▸ **Task**:
In the copy, include every entry exactly but none of the pictures.

▸ **Record extracts**:
Start of Block

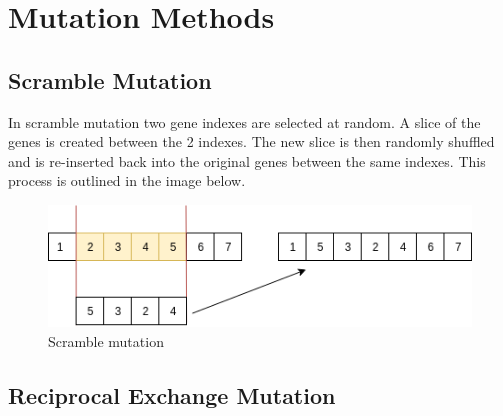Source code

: \section{Mutation Methods}

\subsection{Scramble Mutation}

In scramble mutation two gene indexes are selected at random. A slice of the genes is created between the 2 indexes. The new slice is then randomly shuffled and is re-inserted back into the original genes between the same indexes. This process is outlined in the image below.

\begin{figure}[h!]
\vspace{-5pt}
\centering
\includegraphics[width=1.0\textwidth]{images/scramble.png}
\caption{\label{fig:3col_graph}Scramble mutation}
\end{figure}

\subsection{Reciprocal Exchange Mutation}
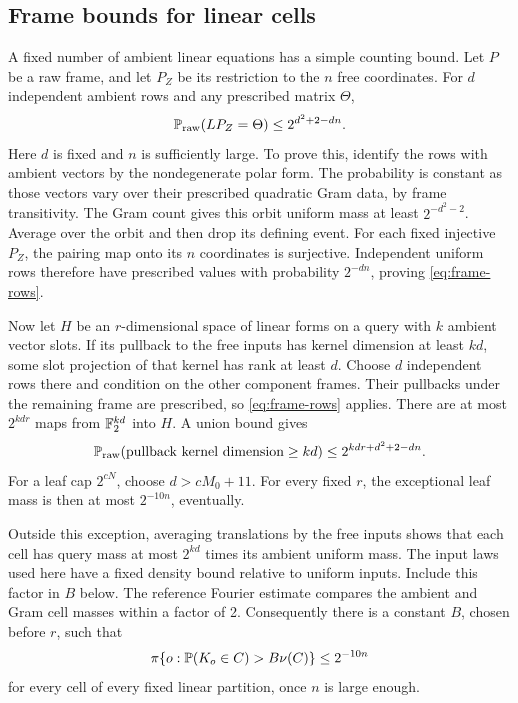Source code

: \subsection{Frame bounds for linear cells}

A fixed number of ambient linear equations has a simple counting bound.
Let \(P\) be a raw frame, and let \(P_Z\) be its restriction to the
\(n\) free coordinates. For \(d\) independent ambient rows and any
prescribed matrix \(\Theta\),
\begin{equation}\label{eq:frame-rows}
 \mathbb P_{\rm raw}(LP_Z=\Theta)\le 2^{d^2+2-dn}.
\end{equation}
Here \(d\) is fixed and \(n\) is sufficiently large. To prove this,
identify the rows with ambient vectors by the nondegenerate polar form.
The probability is constant as those vectors vary over their prescribed
quadratic Gram data, by frame transitivity. The Gram count gives this
orbit uniform mass at least \(2^{-d^2-2}\). Average over the orbit and
then drop its defining event. For each fixed injective \(P_Z\), the
pairing map onto its \(n\) coordinates is surjective. Independent
uniform rows therefore have prescribed values with probability
\(2^{-dn}\), proving \eqref{eq:frame-rows}.

Now let \(H\) be an \(r\)-dimensional space of linear forms on a query
with \(k\) ambient vector slots. If its pullback to the free inputs has
kernel dimension at least \(kd\), some slot projection of that kernel
has rank at least \(d\). Choose \(d\) independent rows there and condition
on the other component frames. Their pullbacks under the remaining frame
are prescribed, so \eqref{eq:frame-rows} applies. There are at most
\(2^{kdr}\) maps from \(\mathbb F_2^{kd}\) into \(H\). A union bound gives
\begin{equation}\label{eq:cell-rank-deficit}
 \mathbb P_{\rm raw}(\text{pullback kernel dimension}\ge kd)
 \le 2^{kdr+d^2+2-dn}.
\end{equation}
For a leaf cap \(2^{cN}\), choose \(d>cM_0+11\). For every fixed
\(r\), the exceptional leaf mass is then at most \(2^{-10n}\), eventually.

Outside this exception, averaging translations by the free inputs shows
that each cell has query mass at most \(2^{kd}\) times its ambient
uniform mass. The input laws used here have a fixed density bound
relative to uniform inputs. Include this factor in \(B\) below. The
reference Fourier estimate compares the ambient and Gram cell masses
within a factor of 2. Consequently there is a constant \(B\), chosen
before \(r\), such that
\begin{equation}\label{eq:linear-cell-cap}
 \pi\{o:\mathbb P(K_o\in C)>B\nu(C)\}\le2^{-10n}
\end{equation}
for every cell of every fixed linear partition, once \(n\) is large enough.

End of Block

▸ **Completed task**:
Source code

: \section{Mutation Methods}

\subsection{Scramble Mutation}

In scramble mutation two gene indexes are selected at random. A slice of the genes is created between the 2 indexes. The new slice is then randomly shuffled and is re-inserted back into the original genes between the same indexes. This process is outlined in the image below.

\begin{figure}[h!]
\vspace{-5pt}
\centering
\includegraphics[width=1.0\textwidth]{images/scramble.png}
\caption{\label{fig:3col_graph}Scramble mutation}
\end{figure}

\subsection{Reciprocal Exchange Mutation}
Source code

: \subsection{Frame bounds for linear cells}

A fixed number of ambient linear equations has a simple counting bound.
Let \(P\) be a raw frame, and let \(P_Z\) be its restriction to the
\(n\) free coordinates. For \(d\) independent ambient rows and any
prescribed matrix \(\Theta\),
\begin{equation}\label{eq:frame-rows}
 \mathbb P_{\rm raw}(LP_Z=\Theta)\le 2^{d^2+2-dn}.
\end{equation}
Here \(d\) is fixed and \(n\) is sufficiently large. To prove this,
identify the rows with ambient vectors by the nondegenerate polar form.
The probability is constant as those vectors vary over their prescribed
quadratic Gram data, by frame transitivity. The Gram count gives this
orbit uniform mass at least \(2^{-d^2-2}\). Average over the orbit and
then drop its defining event. For each fixed injective \(P_Z\), the
pairing map onto its \(n\) coordinates is surjective. Independent
uniform rows therefore have prescribed values with probability
\(2^{-dn}\), proving \eqref{eq:frame-rows}.

Now let \(H\) be an \(r\)-dimensional space of linear forms on a query
with \(k\) ambient vector slots. If its pullback to the free inputs has
kernel dimension at least \(kd\), some slot projection of that kernel
has rank at least \(d\). Choose \(d\) independent rows there and condition
on the other component frames. Their pullbacks under the remaining frame
are prescribed, so \eqref{eq:frame-rows} applies. There are at most
\(2^{kdr}\) maps from \(\mathbb F_2^{kd}\) into \(H\). A union bound gives
\begin{equation}\label{eq:cell-rank-deficit}
 \mathbb P_{\rm raw}(\text{pullback kernel dimension}\ge kd)
 \le 2^{kdr+d^2+2-dn}.
\end{equation}
For a leaf cap \(2^{cN}\), choose \(d>cM_0+11\). For every fixed
\(r\), the exceptional leaf mass is then at most \(2^{-10n}\), eventually.

Outside this exception, averaging translations by the free inputs shows
that each cell has query mass at most \(2^{kd}\) times its ambient
uniform mass. The input laws used here have a fixed density bound
relative to uniform inputs. Include this factor in \(B\) below. The
reference Fourier estimate compares the ambient and Gram cell masses
within a factor of 2. Consequently there is a constant \(B\), chosen
before \(r\), such that
\begin{equation}\label{eq:linear-cell-cap}
 \pi\{o:\mathbb P(K_o\in C)>B\nu(C)\}\le2^{-10n}
\end{equation}
for every cell of every fixed linear partition, once \(n\) is large enough.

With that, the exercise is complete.